8 Linear Algebra V

In this class,

  1. An anti-symmetric matrix is a matrix for which $A^{\rm T}=-A$. Are the eigenvalues of an antisymmetric real matrix real too? To check, write down the simplest nontrivial anti-symmetric $2\times2$ matrix you can think of (which may not be symmetric) and see. In fact, the eigenvalues of an antisymmetric matrix are always purely imaginary, i.e. proportional to $i=\sqrt{-1}$. The (complex) eigenvectors are orthogonal, as long as you remember that in the first vector of a dot product, you must take complex conjugate, i.e. replace every $i$ by $-i$. Verify this for your antisymmetric matrix.
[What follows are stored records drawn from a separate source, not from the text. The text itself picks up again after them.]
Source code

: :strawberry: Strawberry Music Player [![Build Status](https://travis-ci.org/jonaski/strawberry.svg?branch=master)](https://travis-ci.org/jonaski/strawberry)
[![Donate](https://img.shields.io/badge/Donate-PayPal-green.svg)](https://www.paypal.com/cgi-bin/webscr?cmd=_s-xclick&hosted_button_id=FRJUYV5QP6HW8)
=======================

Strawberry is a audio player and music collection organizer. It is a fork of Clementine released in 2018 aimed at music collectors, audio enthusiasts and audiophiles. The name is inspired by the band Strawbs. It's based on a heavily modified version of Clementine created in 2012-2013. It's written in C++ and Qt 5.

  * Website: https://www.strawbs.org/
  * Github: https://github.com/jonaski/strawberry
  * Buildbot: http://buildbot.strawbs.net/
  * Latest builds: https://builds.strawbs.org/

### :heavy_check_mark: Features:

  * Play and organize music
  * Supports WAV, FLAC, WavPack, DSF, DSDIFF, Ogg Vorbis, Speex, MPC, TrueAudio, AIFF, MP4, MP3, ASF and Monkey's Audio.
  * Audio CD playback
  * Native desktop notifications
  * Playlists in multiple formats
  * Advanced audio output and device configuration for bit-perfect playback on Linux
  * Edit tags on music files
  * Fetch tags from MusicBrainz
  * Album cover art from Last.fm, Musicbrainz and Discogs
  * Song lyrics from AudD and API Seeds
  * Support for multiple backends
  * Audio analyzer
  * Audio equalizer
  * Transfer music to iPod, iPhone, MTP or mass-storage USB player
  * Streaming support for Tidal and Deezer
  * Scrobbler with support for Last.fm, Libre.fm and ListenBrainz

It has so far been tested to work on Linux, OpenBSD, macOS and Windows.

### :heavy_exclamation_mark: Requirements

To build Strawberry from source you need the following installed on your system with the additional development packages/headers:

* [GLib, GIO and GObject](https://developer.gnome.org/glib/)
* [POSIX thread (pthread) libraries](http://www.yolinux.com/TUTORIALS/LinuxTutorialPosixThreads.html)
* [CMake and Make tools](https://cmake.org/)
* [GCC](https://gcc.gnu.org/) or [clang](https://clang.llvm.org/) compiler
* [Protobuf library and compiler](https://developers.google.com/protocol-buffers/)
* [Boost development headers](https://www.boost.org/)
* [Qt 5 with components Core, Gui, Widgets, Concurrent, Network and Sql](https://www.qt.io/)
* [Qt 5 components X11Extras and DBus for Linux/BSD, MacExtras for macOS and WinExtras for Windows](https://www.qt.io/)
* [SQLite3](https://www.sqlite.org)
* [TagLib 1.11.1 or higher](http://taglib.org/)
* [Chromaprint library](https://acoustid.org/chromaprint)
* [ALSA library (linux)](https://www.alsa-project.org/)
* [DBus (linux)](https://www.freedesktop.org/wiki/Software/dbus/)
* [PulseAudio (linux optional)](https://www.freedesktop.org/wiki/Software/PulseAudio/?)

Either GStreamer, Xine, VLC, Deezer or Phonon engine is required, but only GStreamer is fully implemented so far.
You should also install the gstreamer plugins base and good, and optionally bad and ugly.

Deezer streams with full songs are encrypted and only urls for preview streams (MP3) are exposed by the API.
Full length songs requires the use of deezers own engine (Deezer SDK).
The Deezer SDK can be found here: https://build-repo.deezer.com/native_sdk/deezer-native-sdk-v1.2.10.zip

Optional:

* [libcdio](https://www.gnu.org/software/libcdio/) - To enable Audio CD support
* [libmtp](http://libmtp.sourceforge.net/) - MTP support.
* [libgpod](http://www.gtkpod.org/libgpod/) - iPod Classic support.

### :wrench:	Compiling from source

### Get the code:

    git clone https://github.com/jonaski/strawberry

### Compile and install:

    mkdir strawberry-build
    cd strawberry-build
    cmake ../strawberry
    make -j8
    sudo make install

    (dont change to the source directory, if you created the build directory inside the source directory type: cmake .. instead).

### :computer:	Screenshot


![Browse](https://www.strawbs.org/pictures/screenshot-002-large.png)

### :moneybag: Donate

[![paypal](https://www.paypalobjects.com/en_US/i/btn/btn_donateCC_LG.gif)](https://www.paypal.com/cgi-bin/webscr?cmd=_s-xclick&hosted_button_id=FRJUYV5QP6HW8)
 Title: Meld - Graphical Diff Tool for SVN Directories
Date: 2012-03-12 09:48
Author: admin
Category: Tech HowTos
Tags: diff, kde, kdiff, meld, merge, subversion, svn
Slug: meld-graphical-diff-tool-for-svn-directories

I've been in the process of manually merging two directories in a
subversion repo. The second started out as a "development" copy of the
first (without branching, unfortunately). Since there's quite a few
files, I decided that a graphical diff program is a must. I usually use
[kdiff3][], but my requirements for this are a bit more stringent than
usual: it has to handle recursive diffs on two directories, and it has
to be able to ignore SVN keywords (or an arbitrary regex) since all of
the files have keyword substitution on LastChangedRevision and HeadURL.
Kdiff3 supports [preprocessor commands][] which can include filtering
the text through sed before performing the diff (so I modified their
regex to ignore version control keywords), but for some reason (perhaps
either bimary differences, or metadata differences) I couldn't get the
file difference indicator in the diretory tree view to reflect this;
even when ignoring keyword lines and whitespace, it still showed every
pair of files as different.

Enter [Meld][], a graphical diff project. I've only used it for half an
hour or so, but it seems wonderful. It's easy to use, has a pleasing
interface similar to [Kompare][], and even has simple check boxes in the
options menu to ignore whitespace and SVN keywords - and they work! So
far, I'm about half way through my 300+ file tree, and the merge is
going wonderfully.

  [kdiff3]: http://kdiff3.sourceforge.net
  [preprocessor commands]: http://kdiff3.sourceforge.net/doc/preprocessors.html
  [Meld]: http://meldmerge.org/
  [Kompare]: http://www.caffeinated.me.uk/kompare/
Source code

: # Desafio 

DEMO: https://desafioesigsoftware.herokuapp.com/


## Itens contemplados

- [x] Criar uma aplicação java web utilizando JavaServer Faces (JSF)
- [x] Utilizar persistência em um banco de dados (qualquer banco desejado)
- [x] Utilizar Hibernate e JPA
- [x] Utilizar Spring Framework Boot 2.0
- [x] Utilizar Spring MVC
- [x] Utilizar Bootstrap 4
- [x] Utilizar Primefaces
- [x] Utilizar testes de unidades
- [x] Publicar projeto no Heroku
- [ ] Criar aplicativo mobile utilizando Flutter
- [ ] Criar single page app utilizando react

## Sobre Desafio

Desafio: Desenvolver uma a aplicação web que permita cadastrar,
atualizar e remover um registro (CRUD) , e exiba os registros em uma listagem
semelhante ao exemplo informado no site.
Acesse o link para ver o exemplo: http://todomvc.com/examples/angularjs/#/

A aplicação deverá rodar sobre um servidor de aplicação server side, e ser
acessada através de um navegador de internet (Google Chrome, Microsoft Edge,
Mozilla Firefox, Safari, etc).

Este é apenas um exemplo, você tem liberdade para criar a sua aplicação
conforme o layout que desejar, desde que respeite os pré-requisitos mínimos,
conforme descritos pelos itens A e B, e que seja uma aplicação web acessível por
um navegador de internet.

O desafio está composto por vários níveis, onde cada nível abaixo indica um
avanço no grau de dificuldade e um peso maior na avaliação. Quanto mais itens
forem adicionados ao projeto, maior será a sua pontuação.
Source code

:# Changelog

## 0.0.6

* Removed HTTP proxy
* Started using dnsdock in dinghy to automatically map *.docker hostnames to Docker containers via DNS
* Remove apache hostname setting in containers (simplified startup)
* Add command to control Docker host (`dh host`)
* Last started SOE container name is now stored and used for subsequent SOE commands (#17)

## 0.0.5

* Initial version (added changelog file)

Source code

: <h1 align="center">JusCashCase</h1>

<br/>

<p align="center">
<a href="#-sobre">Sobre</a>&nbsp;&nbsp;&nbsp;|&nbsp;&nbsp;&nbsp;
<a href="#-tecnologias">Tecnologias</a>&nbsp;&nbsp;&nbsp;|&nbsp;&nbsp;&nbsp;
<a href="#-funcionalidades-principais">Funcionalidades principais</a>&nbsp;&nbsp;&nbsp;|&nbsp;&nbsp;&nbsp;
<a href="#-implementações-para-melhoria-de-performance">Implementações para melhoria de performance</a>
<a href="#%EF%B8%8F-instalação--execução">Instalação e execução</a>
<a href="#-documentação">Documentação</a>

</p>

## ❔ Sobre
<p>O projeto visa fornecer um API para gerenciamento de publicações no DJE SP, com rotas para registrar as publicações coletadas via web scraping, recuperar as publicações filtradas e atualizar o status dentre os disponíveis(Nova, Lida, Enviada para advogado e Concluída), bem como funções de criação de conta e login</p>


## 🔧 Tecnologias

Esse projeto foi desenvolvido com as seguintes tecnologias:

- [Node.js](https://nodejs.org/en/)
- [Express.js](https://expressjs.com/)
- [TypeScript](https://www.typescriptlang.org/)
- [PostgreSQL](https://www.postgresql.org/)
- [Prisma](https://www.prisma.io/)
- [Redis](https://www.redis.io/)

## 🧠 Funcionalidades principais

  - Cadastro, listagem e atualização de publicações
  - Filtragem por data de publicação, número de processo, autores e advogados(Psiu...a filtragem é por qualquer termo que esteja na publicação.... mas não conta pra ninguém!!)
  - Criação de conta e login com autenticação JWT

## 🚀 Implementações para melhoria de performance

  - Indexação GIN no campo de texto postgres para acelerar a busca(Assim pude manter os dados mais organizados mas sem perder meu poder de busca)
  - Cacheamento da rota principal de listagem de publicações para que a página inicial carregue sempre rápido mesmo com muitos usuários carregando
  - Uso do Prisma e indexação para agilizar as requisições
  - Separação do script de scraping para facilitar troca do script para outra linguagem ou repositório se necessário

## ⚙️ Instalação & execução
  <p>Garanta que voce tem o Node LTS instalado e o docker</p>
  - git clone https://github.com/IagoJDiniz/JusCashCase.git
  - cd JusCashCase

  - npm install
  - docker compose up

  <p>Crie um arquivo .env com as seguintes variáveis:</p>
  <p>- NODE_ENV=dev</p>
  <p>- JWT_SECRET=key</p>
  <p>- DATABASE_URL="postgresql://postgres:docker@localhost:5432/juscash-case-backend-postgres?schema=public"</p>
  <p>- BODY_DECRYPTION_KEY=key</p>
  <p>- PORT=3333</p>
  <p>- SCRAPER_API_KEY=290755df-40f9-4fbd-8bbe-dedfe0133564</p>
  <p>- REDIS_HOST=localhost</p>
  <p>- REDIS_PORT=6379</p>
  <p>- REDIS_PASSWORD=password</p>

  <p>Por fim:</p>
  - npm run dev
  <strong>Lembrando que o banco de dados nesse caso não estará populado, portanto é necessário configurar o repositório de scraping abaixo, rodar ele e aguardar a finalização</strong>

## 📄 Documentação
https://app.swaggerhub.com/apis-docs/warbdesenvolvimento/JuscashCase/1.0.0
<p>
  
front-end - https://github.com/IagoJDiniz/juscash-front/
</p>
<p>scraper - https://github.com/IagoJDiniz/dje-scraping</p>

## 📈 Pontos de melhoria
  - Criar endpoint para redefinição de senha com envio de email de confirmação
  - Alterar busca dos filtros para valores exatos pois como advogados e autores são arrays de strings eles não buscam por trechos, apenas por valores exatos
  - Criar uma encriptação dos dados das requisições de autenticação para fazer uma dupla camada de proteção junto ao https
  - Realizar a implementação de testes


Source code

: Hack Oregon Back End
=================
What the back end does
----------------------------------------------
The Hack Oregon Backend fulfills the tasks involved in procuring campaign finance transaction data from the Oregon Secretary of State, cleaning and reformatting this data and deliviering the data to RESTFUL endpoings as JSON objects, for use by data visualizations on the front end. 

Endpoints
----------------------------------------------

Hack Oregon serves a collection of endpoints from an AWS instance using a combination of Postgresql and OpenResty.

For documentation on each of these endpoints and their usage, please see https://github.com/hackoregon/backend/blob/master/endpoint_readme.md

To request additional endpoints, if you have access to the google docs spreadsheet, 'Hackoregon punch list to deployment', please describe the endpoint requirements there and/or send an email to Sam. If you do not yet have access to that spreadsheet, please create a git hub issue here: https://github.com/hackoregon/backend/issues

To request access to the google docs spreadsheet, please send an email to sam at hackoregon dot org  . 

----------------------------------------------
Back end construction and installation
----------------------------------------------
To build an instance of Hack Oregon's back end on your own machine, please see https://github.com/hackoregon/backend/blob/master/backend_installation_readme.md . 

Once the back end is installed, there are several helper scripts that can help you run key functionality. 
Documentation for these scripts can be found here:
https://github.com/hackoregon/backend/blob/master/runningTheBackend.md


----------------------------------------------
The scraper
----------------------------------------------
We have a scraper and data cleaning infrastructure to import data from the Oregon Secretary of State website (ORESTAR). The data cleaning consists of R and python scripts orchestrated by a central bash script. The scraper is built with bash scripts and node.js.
  2. Analyze and accurately draw the quadratic curve

    \begin{displaymath}
- 2 x^2 + xy + 3 y^2 = 5
\end{displaymath}

    using matrix diagonalization. Show the exact, as well as the approximate values for all angles. Repeat for the curve,

    \begin{displaymath}
1 x^2 + xy + 6 y^2 = 5
\end{displaymath}

    Note: if you add say 3 times the unit matrix to a matrix $A$, then the eigenvectors of $A$ do not change. It only causes the eigenvalues to increase by 3, as you can readily verify from the definition of eigenvector. Use this to your advantage.

  3. Given

    \begin{displaymath}
A =
\left(
\begin{array}{rrrr}
2 & 1 & 1 \\
1 & 2 & 1 \\
1 & 1 & 2
\end{array} \right)
\end{displaymath}

    Without doing any mathematics, what can you say immediately about the eigenvalues and eigenvectors of this matrix? Now find the equation for the eigenvalues. It is a cubic one. However, one eigenvalue is immediately obvious from looking at $A$. What eigenvalue $\lambda_i$, that makes $A-\lambda_iI$ singular, is immediately obvious from looking at A? Explain. Factor out the corresponding factor $(\lambda-\lambda_i)$ from the cubic, then find the roots of the remaining quadratic. Number the single eigenvalue $\lambda_1$, and the double one $\lambda_2$ and $\lambda_3$. The found two basis vectors of the null space of $A-\lambda_2I$, call them $\vec e_2^{ *}$ and $\vec e_3^{ *}$, will not be orthogonal to each other. To make them orthogonal, you must eliminate the component that $\vec e_3^{ *}$ has in the direction of $\vec
e_2^{ *}$. In particular, if $\vec e_2$ is the unit vector in the direction of $\vec e_2^{ *}$, then $\vec e_3^{ *}\cdot \vec
e_2$ is the scalar component of $\vec e_3^{ *}$ in the direction of $\vec e_2^{ *}$. Multiply by the unit vector $\vec e_2$ to get the vector component, and substract it from $\vec e_3^{ *}$:

    \begin{displaymath}
\vec e_3^{ **} = \vec e_3^{ *} - (\vec e_3^{ *} \cdot \vec e_2)\vec e_2
\end{displaymath}

    (This trick of making vectors orthogonal by substracting away the components in the wrong directions is called Gram-Schmidt orthogonalization.) Now make this vector of length 1. Then describe the transformation of basis that turns matrix $A$ into a diagonal one. What is the transformation matrix $P$ from old to new and what is its inverse? What is the diagonal matrix $A'$? Do your eigenvectors form a right or left-handed coordinate system?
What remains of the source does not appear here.